Examine each line of the listing below. Copy those in which the string "verfahren" appears.

[[ Given records, beginning ]]

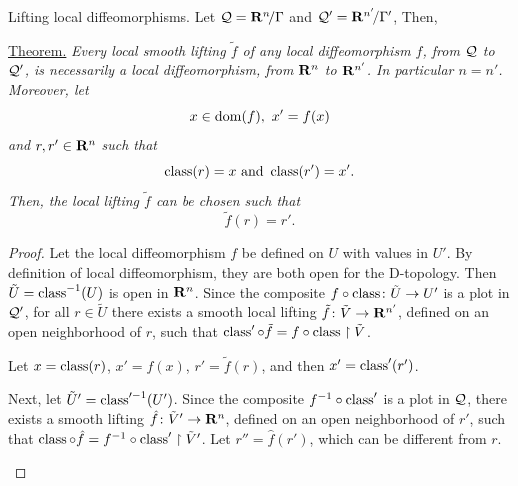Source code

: \begin{Article}{Lifting local diffeomorphisms.}{}
  \label{Lifting-Local-Diffeomorphisms}
  Let $\cQ = \RR^n\!/\Gamma$ and $\cQ' = \RR^{n'}\!/\Gamma'$,
  Then,

  \uline{Theorem.} {\itshape Every local smooth lifting $\tilde f$ of any local diffeomorphism $f$,
  from $\cQ$ to $\cQ'$,
  is necessarily a local diffeomorphism,
  from $\RR^n$ to $\RR^{n'}$.
  In particular $n = n'$.
  Moreover,
  let
  $$
    x \in \Domain(f), \ x' = f(x)
  $$
  and $r, r' \in \RR^n$ such that
  $$
    \Class(r) = x \SpacedText{and} \Class(r') = x'.
  $$
  Then,
  the local lifting $\tilde f$ can be chosen such that
  $$
    \tilde f(r) = r'.
  $$
  }
\end{Article} %

\begin{proof}
  Let the local diffeomorphism $f$ be defined on $U$ with values in $U'$.
  By definition of local diffeomorphism,
  they are both open for the D-topology.
  Then $\tilde U = \Class^{-1}(U)$ is open in $\RR^n$.
  Since the composite $f \circ \Class \colon \tilde U \to U'$ is a plot in $\cQ'$,
  for all $r \in \tilde U$ there exists a smooth local lifting $\tilde f \colon \tilde V \to \RR^{n'}$,
  defined on an open neighborhood of $r$,
  such that $\Class' \circ \tilde f = f \circ \Class \restriction \tilde V$.
  \begin{center}
  \end{center}
  Let $x = \Class(r)$,
  $x' = f(x)$,
  $r' = \tilde f(r)$,
  and then $x' = \Class'(r')$.

  Next,
  let $\tilde U' = \Class'^{-1}(U')$.
  Since the composite $f^{-1} \circ \Class'$ is a plot in $\cQ$,
  there exists a smooth lifting $\hat f \colon \tilde V' \to \RR^n$,
  defined on an open neighborhood of $r'$,
  such that $\Class \circ \hat f = f^{-1} \circ \Class' \restriction \tilde V'$.
  Let $r'' = \hat f(r')$,
  which can be different from $r$.

  \begin{center}
  \end{center}


\end{proof}

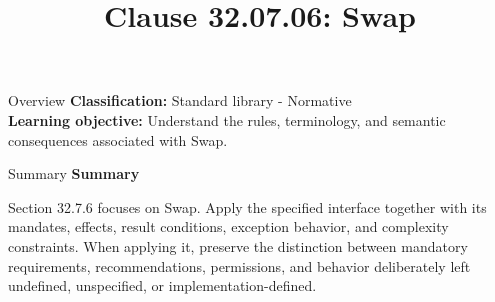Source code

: \documentclass[10pt,letterpaper]{article}
\title{Clause 32.07.06: Swap}
\author{}
\date{}
\begin{document}
\maketitle
\begin{CornellOverviewBox}{Overview}
\textbf{Classification:} Standard library - Normative\\[2pt]
\textbf{Learning objective:} Understand the rules, terminology, and semantic consequences associated with Swap.
\end{CornellOverviewBox}\begin{CornellSummaryBox}{Summary}
{\sffamily\bfseries\color{Accent} Summary}\par\vspace{3pt}Section 32.7.6 focuses on Swap. Apply the specified interface together with its mandates, effects, result conditions, exception behavior, and complexity constraints. When applying it, preserve the distinction between mandatory requirements, recommendations, permissions, and behavior deliberately left undefined, unspecified, or implementation-defined.
\end{CornellSummaryBox}
\end{document}

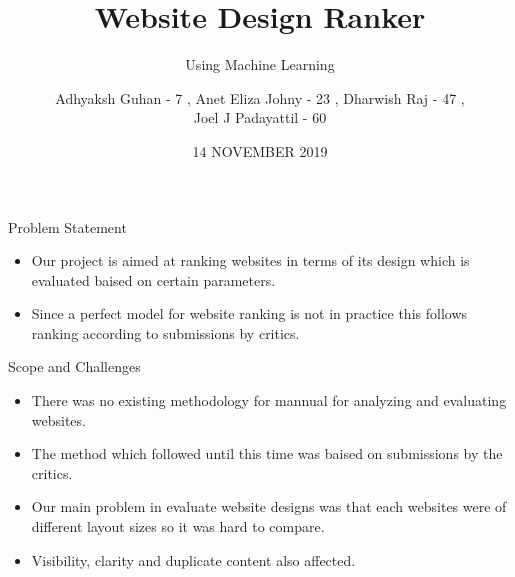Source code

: \documentclass[11pt]{beamer}
\begin{document}
	\title{\textbf{Website Design Ranker}}
	\subtitle{Using Machine Learning}
	\date{14 NOVEMBER 2019}
	\author{{\scriptsize Adhyaksh Guhan - 7 , Anet Eliza Johny - 23 , Dharwish Raj - 47 , \\ Joel J Padayattil - 60}}
	\begin{frame}[plain]
		\maketitle
	\end{frame}
	\begin{frame}{Problem Statement}
		\begin{itemize}
			
			
			\item Our project is aimed at ranking websites in terms of its design which is evaluated baised on certain parameters.
			
			\item Since a perfect model for website ranking  is not in practice this  follows ranking according to submissions by critics.
			
		\end{itemize}
	\end{frame}
	\begin{frame}{Scope and Challenges}
		\begin{itemize}
			
			\item There was no existing methodology for mannual for analyzing and evaluating websites.
			
			\item The method which followed until this time was baised on submissions by the critics.
			
			\item Our main problem in evaluate website designs was that each websites were of different layout sizes so it was hard to compare.
			
			\item Visibility, clarity and duplicate content also affected.
			
	
			
		\end{itemize}
	\end{frame}
\end{document}
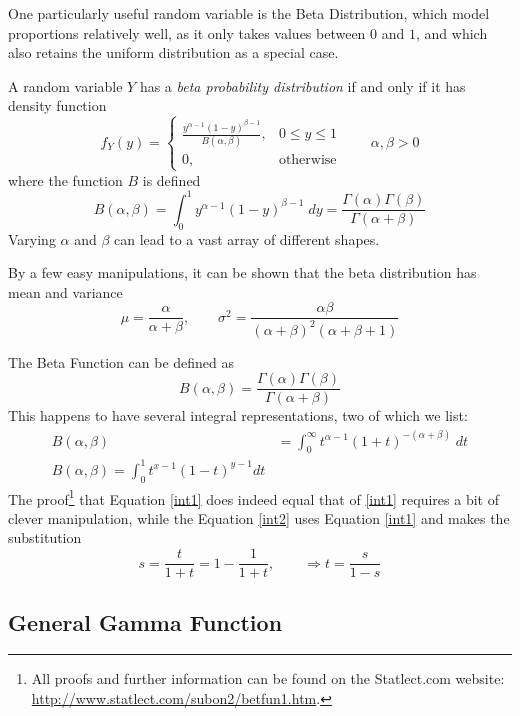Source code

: \documentclass[12pt]{article}
\theoremstyle{plain}
\theoremstyle{definition}
\theoremstyle{remark}
\begin{document}
One particularly useful random variable is the Beta Distribution, which
model proportions relatively well, as it only takes values between
$0$ and $1$, and which also retains the uniform distribution as a special
case.

A random variable $Y$ has a \emph{beta probability distribution} if
and only if it has density function
\begin{equation}
   \label{pdf}
   f_Y(y) = \begin{cases} \frac{y^{\alpha -1} (1-y)^{\beta-1}}{B(\alpha,
      \beta)}, & 0\leq y \leq 1 \\
	 0, & \text{otherwise}
   \end{cases} \qquad \alpha, \beta > 0
\end{equation}
where the function $B$ is defined
   \[ B(\alpha, \beta) = \int^1_0 y^{\alpha-1}(1-y)^{\beta-1} \; dy =
      \frac{\Gamma(\alpha)\Gamma(\beta)}{\Gamma(\alpha + \beta)} \]
Varying $\alpha$ and $\beta$ can lead to a vast array of different
shapes.

By a few easy manipulations, it can be shown that the beta distribution
has mean and variance
\begin{equation}
   \label{beta}
    \mu = \frac{\alpha}{\alpha+\beta}, \qquad \sigma^2 =
      \frac{\alpha\beta}{(\alpha+\beta)^2 (\alpha+\beta+1)}
\end{equation}

The Beta Function can be defined as
\[ B(\alpha, \beta) = \frac{\Gamma(\alpha) \Gamma(\beta)}{\Gamma(\alpha
   + \beta)} \]
This happens to have several integral representations, two of which
we list:
\begin{align}
   B(\alpha, \beta) &= \int^{\infty}_0 t^{\alpha-1} (1+t)^{-(\alpha+
   \beta)} \; dt \label{int1} \\
   B(\alpha, \beta) = \int^1_0 t^{x-1} (1-t)^{y-1} dt \label{int2}
\end{align}
The proof\footnote{All proofs and further information can be found
   on the Statlect.com website:
   \url{http://www.statlect.com/subon2/betfun1.htm}. }
that Equation \ref{int1} does indeed equal that of \ref{int1}
requires a bit of clever manipulation, while the Equation \ref{int2} uses
Equation \ref{int1} and makes the substitution
   \[ s = \frac{t}{1+t} = 1-\frac{1}{1+t}, \qquad \Rightarrow
      t = \frac{s}{1-s} \]


\subsection{General Gamma Function}
\end{document}
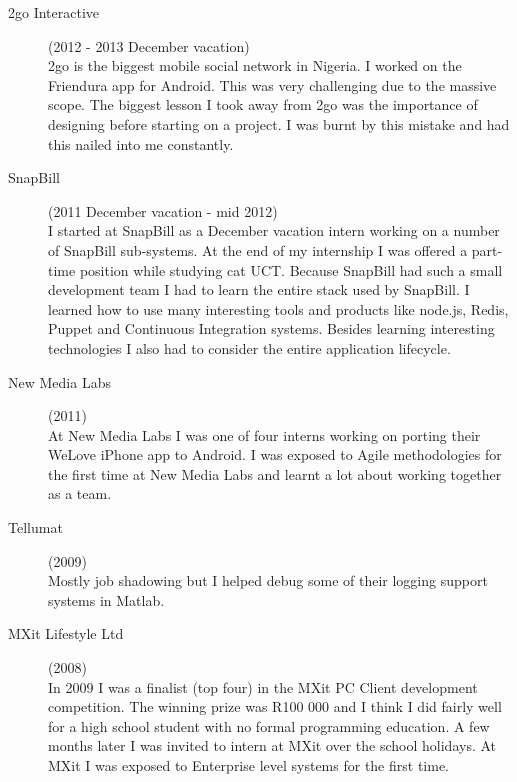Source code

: \documentclass[margin,line,a4paper]{resume}
\begin{document}
\begin{resume}
\begin{description}
                \item[2go Interactive] (2012 - 2013 December vacation) \\
                    2go is the biggest mobile social network in Nigeria. I worked on the Friendura app for Android. 
                    This was very challenging due to the massive scope. The biggest lesson I took away from 
                    2go was the importance of designing before starting on a project. I was burnt by this 
                    mistake and had this nailed into me constantly.

                \item[SnapBill] (2011 December vacation - mid 2012) \\
                    I started at SnapBill as a December vacation intern working on a number of SnapBill 
                    sub-systems. At the end of my internship I was offered a part-time position while studying 
                    cat UCT. Because SnapBill had such a small development team I had to learn the entire stack 
                    used by SnapBill. I learned how to use many interesting tools and products like node.js, 
                    Redis, Puppet and Continuous Integration systems. Besides learning interesting technologies 
                    I also had to consider the entire application lifecycle. 

                \item[New Media Labs] (2011) \\
                    At New Media Labs I was one of four interns working on porting their WeLove iPhone app to Android.
                    I was exposed to Agile methodologies for the first time at New Media Labs and learnt a lot about
                    working together as a team.

                \item[Tellumat] (2009) \\
                    Mostly job shadowing but I helped debug some of their logging support systems
                in Matlab.

                \item[MXit Lifestyle Ltd] (2008) \\
                    In 2009 I was a finalist (top four) in the MXit PC Client development competition. The winning 
                    prize was R100 000 and I think I did fairly well for a high school student with no formal 
                    programming education. A few months later I was invited to intern at MXit over the school 
                    holidays. At MXit I was exposed to Enterprise level systems for the first time.
            \end{description}


\end{resume}
\end{document}
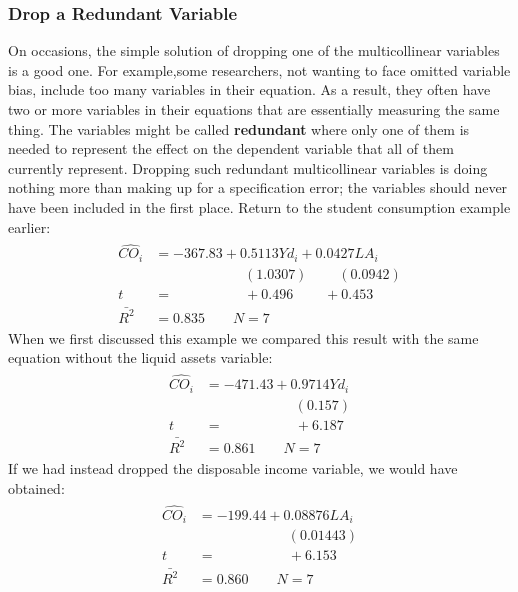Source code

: \documentclass[11pt]{article}
\begin{document}
\subsubsection{Drop a Redundant Variable}
On occasions, the simple solution of dropping one of the multicollinear variables is a good one. For example,some researchers, not wanting to face omitted variable bias, include too many variables in their equation. As a result, they often have two or more variables in their equations that are essentially measuring the same thing. The variables might be called \textbf{redundant} where only one of them is needed to represent the effect on the dependent variable that all of them currently represent. Dropping such redundant multicollinear variables is doing nothing more than making up for a specification error; the variables should never have been included in the first place. Return to the student consumption example earlier:
\begin{align*}
\begin{split}
\widehat{CO_i} &= -367.83 + {0.5113Yd_i} + {0.0427LA_i}\\
&\>\>\>\>\>\>\>\>\>\>\>\>\>\>\>\>\>\>\>\>\>\>\>\>\>\>\>\>\> (1.0307) 
\>\>\>\>\>\>\>\>\>\> (0.0942)\\
t&=\>\>\>\>\>\>\>\>\>\>\>\>\>\>\>\>\>\>\>\>\>\>\> +0.496
\>\>\>\>\>\>\>\>\>\> +0.453\\
\bar{R^2}&= 0.835\quad\quad N=7
\end{split}
\end{align*}
When we first discussed this example we compared this result with the same equation without the liquid assets variable:
\begin{align*}
\begin{split}
\widehat{CO_i} &= -471.43 + {0.9714Yd_i}\\
&\>\>\>\>\>\>\>\>\>\>\>\>\>\>\>\>\>\>\>\>\>\>\>\>\>\>\>\>\> (0.157)\\
t&=\>\>\>\>\>\>\>\>\>\>\>\>\>\>\>\>\>\>\>\>\>\>\> +6.187\\
\bar{R^2}&= 0.861\quad\quad N=7
\end{split}
\end{align*}
If we had instead dropped the disposable income variable, we would have obtained:
\begin{align}
\label{eg8_17}
\begin{split}
\widehat{CO_i} &= -199.44 + {0.08876LA_i}\\
&\>\>\>\>\>\>\>\>\>\>\>\>\>\>\>\>\>\>\>\>\>\>\>\>\>\>\>\>\> (0.01443)\\
t&=\>\>\>\>\>\>\>\>\>\>\>\>\>\>\>\>\>\>\>\>\>\>\> +6.153\\
\bar{R^2}&= 0.860\quad\quad N=7
\end{split}
\end{align}
\end{document}
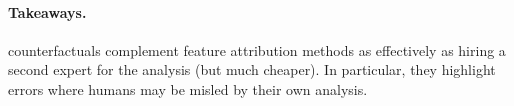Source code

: \paragraph{Takeaways.}
\sysname counterfactuals complement feature attribution methods as effectively as hiring a second expert for the analysis (but much cheaper).
In particular, they highlight errors where humans may be misled by their own analysis.

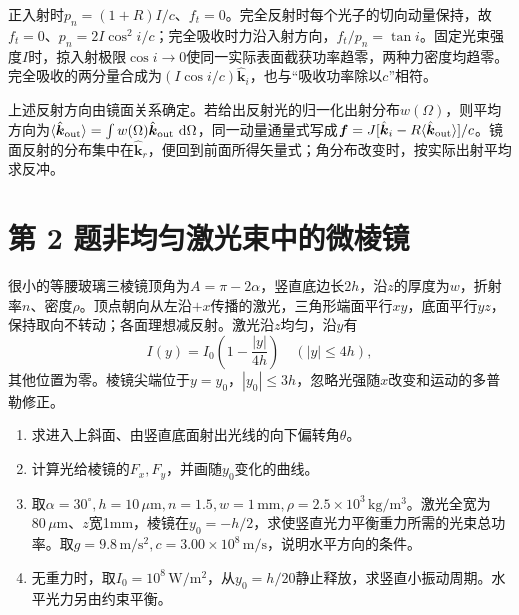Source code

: \documentclass[UTF8,fontset=fandol,a4paper,11pt]{ctexart}
\newcommand{\dd}{\mathop{}\!\mathrm{d}}
\begin{document}
正入射时$p_n=(1+R)I/c$、$f_t=0$。完全反射时每个光子的切向动量保持，故$f_t=0$、$p_n=2I\cos^2i/c$；完全吸收时力沿入射方向，$f_t/p_n=\tan i$。固定光束强度$I$时，掠入射极限$\cos i\to0$使同一实际表面截获功率趋零，两种力密度均趋零。完全吸收的两分量合成为$(I\cos i/c)\hat{\boldsymbol k}_i$，也与“吸收功率除以$c$”相符。

上述反射方向由镜面关系确定。若给出反射光的归一化出射分布$w(\Omega)$，则平均方向为$\langle\hat{\boldsymbol k}_{\rm out}\rangle=\int w(\Omega)\hat{\boldsymbol k}_{\rm out}\,\dd\Omega$，同一动量通量式写成$\boldsymbol f=J[\hat{\boldsymbol k}_i-R\langle\hat{\boldsymbol k}_{\rm out}\rangle]/c$。镜面反射的分布集中在$\hat{\boldsymbol k}_r$，便回到前面所得矢量式；角分布改变时，按实际出射平均求反冲。




\section*{第 2 题\quad 非均匀激光束中的微棱镜}\label{q:2}

很小的等腰玻璃三棱镜顶角为$A=\pi-2\alpha$，竖直底边长$2h$，沿$z$的厚度为$w$，折射率$n$、密度$\rho$。顶点朝向从左沿$+x$传播的激光，三角形端面平行$xy$，底面平行$yz$，保持取向不转动；各面理想减反射。激光沿$z$均匀，沿$y$有
\[
I(y)=I_0\left(1-\frac{|y|}{4h}\right)\quad(|y|\leqslant4h),
\]
其他位置为零。棱镜尖端位于$y=y_0$，$|y_0|\leqslant3h$，忽略光强随$x$改变和运动的多普勒修正。
\begin{enumerate}[label=（\arabic*）]
\item 求进入上斜面、由竖直底面射出光线的向下偏转角$\theta$。
\item 计算光给棱镜的$F_x,F_y$，并画随$y_0$变化的曲线。
\item 取$\alpha=30^\circ,h=10\,\mu\mathrm m,n=1.5,w=1\,\mathrm{mm},\rho=2.5\times10^3\,\mathrm{kg/m^3}$。激光全宽为$80\,\mu\mathrm m$、$z$宽1mm，棱镜在$y_0=-h/2$，求使竖直光力平衡重力所需的光束总功率。取$g=9.8\,\mathrm{m/s^2},c=3.00\times10^8\,\mathrm{m/s}$，说明水平方向的条件。
\item 无重力时，取$I_0=10^8\,\mathrm{W/m^2}$，从$y_0=h/20$静止释放，求竖直小振动周期。水平光力另由约束平衡。
\end{enumerate}
\end{document}
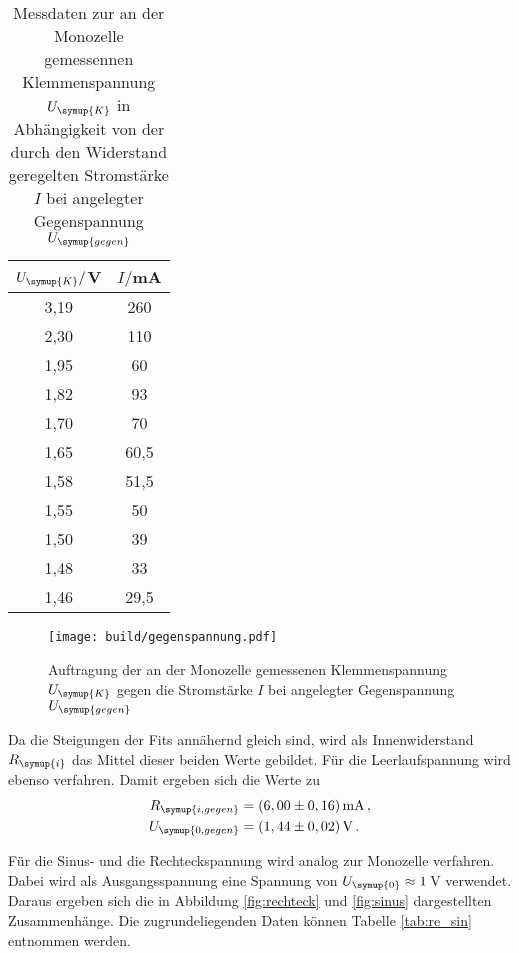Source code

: \begin{table}
  \centering
  \caption{Messdaten zur an der Monozelle gemessennen Klemmenspannung $U_{\symup{K}}$
  in Abhängigkeit von der durch den Widerstand geregelten Stromstärke $I$ bei angelegter
  Gegenspannung $U_{\symup{gegen}}$}
  \label{tab:gegenspannung}
  \begin{tabular}{c c}
    \toprule
    $U_{\symup{K}}/$V & $I/$mA\\
    \midrule
    3,19	&  260\\
    2,30	&  110\\
    1,95	&  60\\
    1,82	&  93\\
    1,70	&  70\\
    1,65	&  60,5\\
    1,58	&  51,5\\
    1,55	&  50\\
    1,50	&  39\\
    1,48	&  33\\
    1,46	&  29,5\\
    \bottomrule
  \end{tabular}
\end{table}

\begin{figure}
  \centering
  \texttt{[image: build/gegenspannung.pdf]}
  \caption{Auftragung der an der Monozelle gemessenen Klemmenspannung $U_{\symup{K}}$
  gegen die Stromstärke $I$ bei angelegter Gegenspannung $U_{\symup{gegen}}$ }
  \label{fig:gegenspannung}
\end{figure}

Da die Steigungen der Fits annähernd gleich sind, wird als Innenwiderstand $R_{\symup{i}}$
das Mittel dieser beiden Werte gebildet. Für die Leerlaufspannung wird ebenso verfahren.
Damit ergeben sich die Werte zu
\begin{align}
  R_{\symup{i,gegen}}&=(6,00\pm0,16)\,\text{mA} \,,\\
  U_{\symup{0,gegen}}&=(1,44\pm0,02)\,\text{V} \,.
\end{align}

Für die Sinus- und die Rechteckspannung wird analog zur Monozelle verfahren. Dabei
wird als Ausgangsspannung eine Spannung von $U_{\symup{0}}\approx1$\,V verwendet.
Daraus ergeben sich die in Abbildung \ref{fig:rechteck} und \ref{fig:sinus} dargestellten
Zusammenhänge. Die zugrundeliegenden Daten können Tabelle \ref{tab:re_sin} entnommen
werden.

[[ Given records, end ]]

Result of the task:
das Mittel dieser beiden Werte gebildet. Für die Leerlaufspannung wird ebenso verfahren.
Für die Sinus- und die Rechteckspannung wird analog zur Monozelle verfahren. Dabei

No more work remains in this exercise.